**What is required**
Each line of the entries that mentions the string "detected" needs to be reported.

** Opening Input data block **

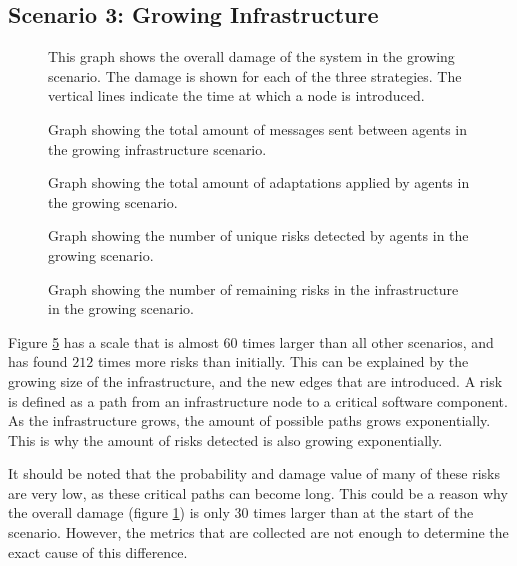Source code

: \subsection{Scenario 3: Growing Infrastructure}
\begin{figure}[H]
    \centering
    
    \caption{This graph shows the overall damage of the system in the growing scenario. The damage is shown for each of the three strategies. The vertical lines indicate the time at which a node is introduced.}
    \label{fig:overall-damage-growing}
\end{figure}


\begin{figure}[H]
    \centering
    
    \caption{Graph showing the total amount of messages sent between agents in the growing infrastructure scenario.}
    \label{fig:messages-growing}
\end{figure}
\begin{figure}[H]
    \centering
    
    \caption{Graph showing the total amount of adaptations applied by agents in the growing scenario.}
    \label{fig:proposals-growing}
\end{figure}
\begin{figure}[H]
    \centering
        
    \caption{Graph showing the number of unique risks detected by agents in the growing scenario.}
    \label{fig:risk-count-growing}
\end{figure}
\begin{figure}[H]
    \centering
        
    \caption{Graph showing the number of remaining risks in the infrastructure in the growing scenario.}
    \label{fig:risk-remaining-growing}
\end{figure}

Figure \ref{fig:risk-remaining-growing} has a scale that is almost $60$ times larger than all other scenarios, and has found $212$ times more risks than initially. This can be explained by the growing size of the infrastructure, and the new edges that are introduced. A risk is defined as a path from an infrastructure node to a critical software component. As the infrastructure grows, the amount of possible paths grows exponentially. This is why the amount of risks detected is also growing exponentially. 

It should be noted that the probability and damage value of many of these risks are very low, as these critical paths can become long. This could be a reason why the overall damage (figure \ref{fig:overall-damage-growing}) is only $30$ times larger than at the start of the scenario. However, the metrics that are collected are not enough to determine the exact cause of this difference.

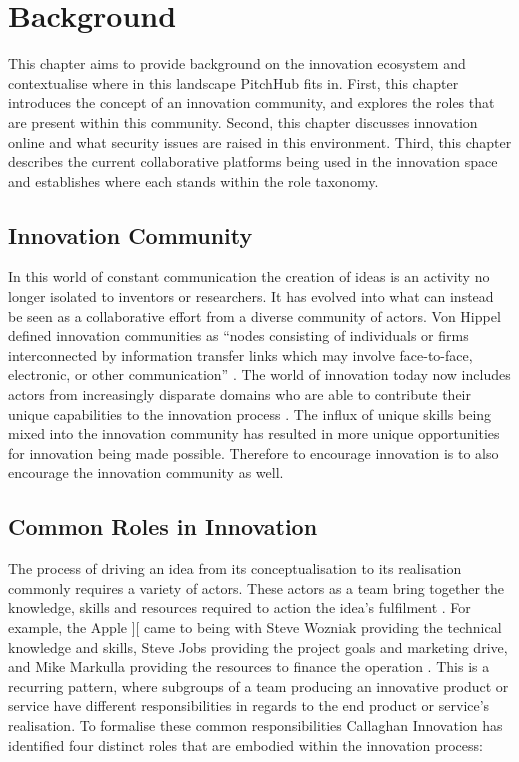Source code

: \chapter{Background}\label{background}

This chapter aims to provide background on the innovation ecosystem and contextualise where in this landscape PitchHub fits in. First, this chapter introduces the concept of an innovation community, and explores the roles that are present within this community. Second, this chapter discusses innovation online and what security issues are raised in this environment. Third, this chapter describes the current collaborative platforms being used in the innovation space and establishes where each stands within the role taxonomy. 

\section{Innovation Community}
In this world of constant communication the creation of ideas is an activity no longer isolated to inventors or researchers. It has evolved into what can instead be seen as a collaborative effort from a diverse community of actors. Von Hippel defined innovation communities as ``nodes consisting of individuals or firms interconnected by information transfer links which may involve face-to-face, electronic, or other communication'' \cite{von2005democratizing}. The world of innovation today now includes actors from increasingly disparate domains who are able to contribute their unique capabilities to the innovation process \cite{che2003optimal}. The influx of unique skills being mixed into the innovation community has resulted in more unique opportunities for innovation being made possible. Therefore to encourage innovation is to also encourage the innovation community as well.

\section{Common Roles in Innovation}\label{commonRolesInInnovation}

The process of driving an idea from its conceptualisation to its realisation commonly requires a variety of actors. These actors as a team bring together the knowledge, skills and resources required to action the idea's fulfilment \cite{engelberger1982robotics}. For example, the Apple ][ came to being with Steve Wozniak providing the technical knowledge and skills, Steve Jobs providing the project goals and marketing drive, and Mike Markulla providing the resources to finance the operation \cite{livingston2007founders}. This is a recurring pattern, where subgroups of a team producing an innovative product or service have different responsibilities in regards to the end product or service's realisation. To formalise these common responsibilities Callaghan Innovation has identified four distinct roles that are embodied within the innovation process:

** Closing Input data block **

**Exercise solution**
    \caption{Graph showing the number of unique risks detected by agents in the growing scenario.}
Figure \ref{fig:risk-remaining-growing} has a scale that is almost $60$ times larger than all other scenarios, and has found $212$ times more risks than initially. This can be explained by the growing size of the infrastructure, and the new edges that are introduced. A risk is defined as a path from an infrastructure node to a critical software component. As the infrastructure grows, the amount of possible paths grows exponentially. This is why the amount of risks detected is also growing exponentially. 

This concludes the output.